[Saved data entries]
====================

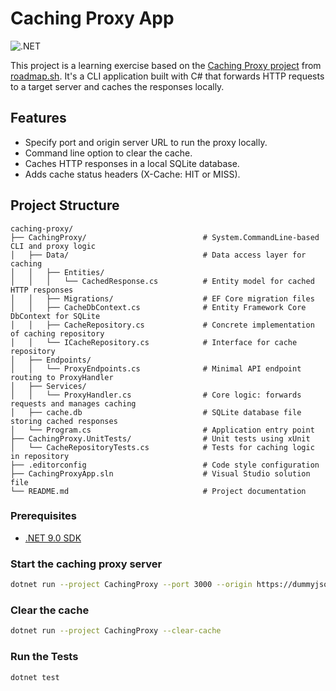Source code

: # Caching Proxy App

![.NET](https://img.shields.io/badge/.NET-9.0-blue)

This project is a learning exercise based on the [Caching Proxy project](https://roadmap.sh/projects/caching-server) from [roadmap.sh](https://roadmap.sh/). It's a CLI application built with C# that forwards HTTP requests to a target server and caches the responses locally.

## Features

- Specify port and origin server URL to run the proxy locally.
- Command line option to clear the cache.
- Caches HTTP responses in a local SQLite database.
- Adds cache status headers (X-Cache: HIT or MISS).

## Project Structure

```
caching-proxy/
├── CachingProxy/                          # System.CommandLine-based CLI and proxy logic
│   ├── Data/                              # Data access layer for caching
│   │   ├── Entities/
│   │   │   └── CachedResponse.cs          # Entity model for cached HTTP responses
│   │   ├── Migrations/                    # EF Core migration files
│   │   ├── CacheDbContext.cs              # Entity Framework Core DbContext for SQLite
│   │   ├── CacheRepository.cs             # Concrete implementation of caching repository
│   │   └── ICacheRepository.cs            # Interface for cache repository
│   ├── Endpoints/
│   │   └── ProxyEndpoints.cs              # Minimal API endpoint routing to ProxyHandler
│   ├── Services/
│   │   └── ProxyHandler.cs                # Core logic: forwards requests and manages caching
│   ├── cache.db                           # SQLite database file storing cached responses
│   └── Program.cs                         # Application entry point
├── CachingProxy.UnitTests/                # Unit tests using xUnit
│   └── CacheRepositoryTests.cs            # Tests for caching logic in repository
├── .editorconfig                          # Code style configuration
├── CachingProxyApp.sln                    # Visual Studio solution file
└── README.md                              # Project documentation
```

### Prerequisites

- [.NET 9.0 SDK](https://dotnet.microsoft.com/en-us/download/dotnet/9.0)

### Start the caching proxy server

```bash
dotnet run --project CachingProxy --port 3000 --origin https://dummyjson.com
```

### Clear the cache

```bash
dotnet run --project CachingProxy --clear-cache
```

### Run the Tests

```bash
dotnet test
```
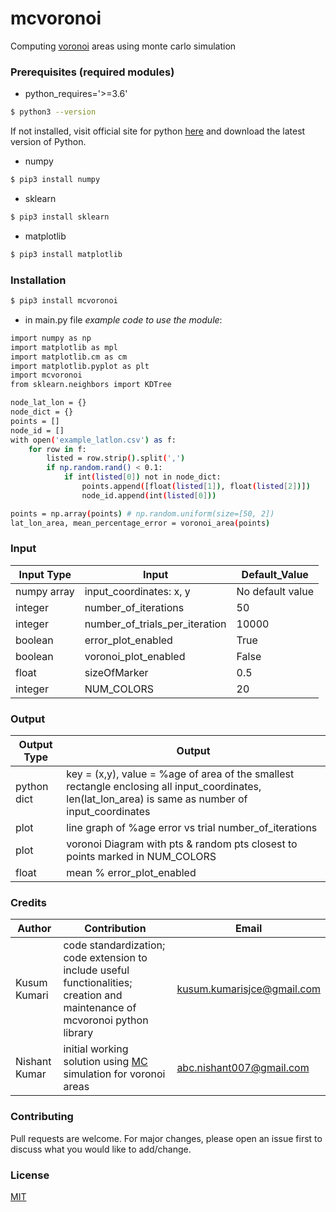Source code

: # mcvoronoi 
Computing [voronoi](https://en.wikipedia.org/wiki/Voronoi_diagram) areas using monte carlo simulation


### Prerequisites (required modules)

- python_requires='>=3.6'
```sh
$ python3 --version 
```
If not installed, visit official site for python [here](https://www.python.org/downloads/) and download the latest version of Python.

- numpy
```sh
$ pip3 install numpy
```
- sklearn
```sh
$ pip3 install sklearn
```
- matplotlib
```sh
$ pip3 install matplotlib
```

### Installation

```sh
$ pip3 install mcvoronoi
```
- in main.py file *example code to use the module*:
```sh
import numpy as np
import matplotlib as mpl
import matplotlib.cm as cm
import matplotlib.pyplot as plt
import mcvoronoi
from sklearn.neighbors import KDTree

node_lat_lon = {}
node_dict = {}
points = []
node_id = []
with open('example_latlon.csv') as f:
    for row in f:
        listed = row.strip().split(',')
        if np.random.rand() < 0.1:
            if int(listed[0]) not in node_dict:
                points.append([float(listed[1]), float(listed[2])])
                node_id.append(int(listed[0]))

points = np.array(points) # np.random.uniform(size=[50, 2])
lat_lon_area, mean_percentage_error = voronoi_area(points) 
```

### Input

| 	  Input Type	| 						Input					| 	Default_Value	|
| ------------------| ----------------------------------------------|-------------------|
| numpy array		| input_coordinates: x, y 		|	No default value|
| integer 			| number_of_iterations 							|	50				|
| integer			| number_of_trials_per_iteration 				|	10000			|
| boolean			| error_plot_enabled 							|	True			|
| boolean			| voronoi_plot_enabled 							|	False			|
| float				| sizeOfMarker 									|	0.5				|
| integer			| NUM_COLORS									|	20				|


### Output

|	  Output Type	| 						Output														|
| ------------------| ----------------------------------------------------------------------------------|
| python dict		| key = (x,y), value = %age of area of the smallest rectangle enclosing all input_coordinates, len(lat_lon_area) is same as number of input_coordinates  			|
| plot  			| line graph of %age error vs trial number_of_iterations							|
| plot				| voronoi Diagram with pts & random pts closest to points marked in NUM_COLORS		|
| float				| mean % error_plot_enabled									 						|


### Credits

|	  Author	    | 		Contribution                                    														|        Email					|
| ------------------| --------------------------------------------------------------------------------------------------------------|-------------------------------|
| Kusum Kumari      | code standardization; code extension to include useful functionalities; creation and maintenance of mcvoronoi python library | kusum.kumarisjce@gmail.com    |
| Nishant Kumar 	| initial working solution using [MC](https://en.wikipedia.org/wiki/Monte_Carlo_method) simulation for voronoi areas | abc.nishant007@gmail.com     			|


### Contributing

Pull requests are welcome. For major changes, please open an issue first to discuss what you would like to add/change.


### License

[MIT](https://choosealicense.com/licenses/mit/)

====================

Exercise requirements |
Look over the records above, and wherever a line contains the string "wiki", copy that line.

Answer to this exercise |
Computing [voronoi](https://en.wikipedia.org/wiki/Voronoi_diagram) areas using monte carlo simulation
| Nishant Kumar 	| initial working solution using [MC](https://en.wikipedia.org/wiki/Monte_Carlo_method) simulation for voronoi areas | abc.nishant007@gmail.com     			|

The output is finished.